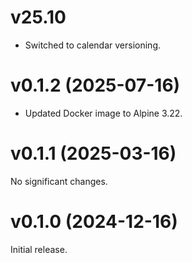 # v25.10

* Switched to calendar versioning.

# v0.1.2 (2025-07-16)

* Updated Docker image to Alpine 3.22.

# v0.1.1 (2025-03-16)

No significant changes.

# v0.1.0 (2024-12-16)

Initial release.
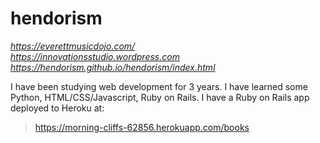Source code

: # hendorism
*<https://everettmusicdojo.com/>*\
*<https://innovationsstudio.wordpress.com>*\
*<https://hendorism.github.io/hendorism/index.html>*

I have been studying web development for 3 years. I have learned some Python, HTML/CSS/Javascript, Ruby on Rails. I have a Ruby on Rails app deployed to Heroku at:
>https://morning-cliffs-62856.herokuapp.com/books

- [YOUR TASK]: Up to and including the last line of the listing, starting at the line with "to calendar versioning.", extract every line exactly and leave out the pictures.

- [WORKED SOLUTION]:
* Switched to calendar versioning.

# v0.1.2 (2025-07-16)

* Updated Docker image to Alpine 3.22.

# v0.1.1 (2025-03-16)

No significant changes.

# v0.1.0 (2024-12-16)

Initial release.
Source code

: # hendorism
*<https://everettmusicdojo.com/>*\
*<https://innovationsstudio.wordpress.com>*\
*<https://hendorism.github.io/hendorism/index.html>*

I have been studying web development for 3 years. I have learned some Python, HTML/CSS/Javascript, Ruby on Rails. I have a Ruby on Rails app deployed to Heroku at:
>https://morning-cliffs-62856.herokuapp.com/books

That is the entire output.